以前撮影した写真を見ながら、同じように撮ろうとしたわけではないのですが、なぜか同じ構図、同じ映像が写っているのです。写真を並べるまでもなく、実際に現地に立ったとき、デジャヴのような感覚にくらくらしたのを覚えています。
ほんとうに、ほんとうに、まったく同じたたずまいなんです。変わっていない景色だけを切り取れば。
それでも変化はあるのです。たとえば駅のホームから海の方を見た景色。
国道の東側にはソーラーパネルが大量に設置されています。遠くには生コンプラントの建物の見られます。これは2012年にはなかったものです。
通り過ぎるだけでは、「ああ変わらない」と感じるばかりかもしれません。でも、田老の町はたしかに変化していっているのです。ご案内の順番が逆さまになってしまいましたが、田老駅の駅前で、実は衝撃の変化を体験していたのです。

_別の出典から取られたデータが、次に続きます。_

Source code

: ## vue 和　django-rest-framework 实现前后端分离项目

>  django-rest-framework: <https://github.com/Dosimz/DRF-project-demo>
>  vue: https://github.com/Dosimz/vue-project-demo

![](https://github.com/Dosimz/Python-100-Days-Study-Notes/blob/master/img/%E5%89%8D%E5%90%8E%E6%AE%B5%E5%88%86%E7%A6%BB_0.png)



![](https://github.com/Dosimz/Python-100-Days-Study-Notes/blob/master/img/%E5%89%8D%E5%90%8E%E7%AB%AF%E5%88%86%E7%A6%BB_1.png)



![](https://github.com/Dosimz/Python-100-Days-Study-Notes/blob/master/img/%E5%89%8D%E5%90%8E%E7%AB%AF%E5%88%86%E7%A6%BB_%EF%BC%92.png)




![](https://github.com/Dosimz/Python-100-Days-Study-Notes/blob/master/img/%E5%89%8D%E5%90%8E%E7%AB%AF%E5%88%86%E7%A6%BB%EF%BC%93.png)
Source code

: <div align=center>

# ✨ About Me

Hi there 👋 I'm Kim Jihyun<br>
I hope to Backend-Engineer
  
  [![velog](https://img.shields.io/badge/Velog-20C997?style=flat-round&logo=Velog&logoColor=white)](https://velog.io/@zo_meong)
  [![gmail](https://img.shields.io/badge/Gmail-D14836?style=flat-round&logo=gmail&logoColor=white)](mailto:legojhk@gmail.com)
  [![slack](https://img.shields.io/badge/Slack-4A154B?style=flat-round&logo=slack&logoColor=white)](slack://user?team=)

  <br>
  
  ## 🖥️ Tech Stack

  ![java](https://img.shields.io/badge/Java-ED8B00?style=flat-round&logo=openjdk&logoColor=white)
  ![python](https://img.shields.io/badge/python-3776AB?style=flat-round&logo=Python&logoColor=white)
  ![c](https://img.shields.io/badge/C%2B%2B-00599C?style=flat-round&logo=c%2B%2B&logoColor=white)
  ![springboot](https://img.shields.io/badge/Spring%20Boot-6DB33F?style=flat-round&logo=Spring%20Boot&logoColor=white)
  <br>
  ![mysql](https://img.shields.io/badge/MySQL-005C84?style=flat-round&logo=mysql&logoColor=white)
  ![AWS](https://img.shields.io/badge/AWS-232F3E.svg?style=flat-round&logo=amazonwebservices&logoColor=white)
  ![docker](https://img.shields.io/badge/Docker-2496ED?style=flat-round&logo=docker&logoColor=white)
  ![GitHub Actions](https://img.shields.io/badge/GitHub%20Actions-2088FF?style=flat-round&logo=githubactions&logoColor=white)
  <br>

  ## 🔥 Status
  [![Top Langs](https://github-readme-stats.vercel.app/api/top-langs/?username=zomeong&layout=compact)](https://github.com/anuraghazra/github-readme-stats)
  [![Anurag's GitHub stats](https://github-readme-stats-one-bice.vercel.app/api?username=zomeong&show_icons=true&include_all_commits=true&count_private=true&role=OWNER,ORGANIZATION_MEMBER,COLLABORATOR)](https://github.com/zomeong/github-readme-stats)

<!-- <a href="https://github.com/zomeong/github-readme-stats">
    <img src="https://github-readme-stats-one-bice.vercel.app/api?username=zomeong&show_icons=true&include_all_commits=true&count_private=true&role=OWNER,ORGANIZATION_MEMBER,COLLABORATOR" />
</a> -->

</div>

これまで何度か田老を通った時にも気付かずにいました。こんな大きな変化なのに。駅前にあった被災した田老観光センターがなくなっていたのです。
震災のがれきが撤去された後、もともとの駐輪場は屋根がなくなっていたので、田老観光センターの1階が臨時の自転車置き場のようになっていたのでした。
そういえば、この夏、伊豆箱根鉄道の車内で開催された「三陸鉄道写真展」にも、田老駅や田老観光センターの写真が何枚も展示されていました。田老駅は、「ここまで津波は襲いかかった」という生身の記録であると同時に、震災から9日後の3月20日には宮古駅との間で運行を再開した、復活のシンボルでもあるのです。
再び新しい町を立ち上げていくのは大変なことです。旅人の目には大きな変化が見つからないこともあるかもしれません。それでも、小さな変化の中にでも、未来に向けて鼓動しているものを、探していきたいと思います。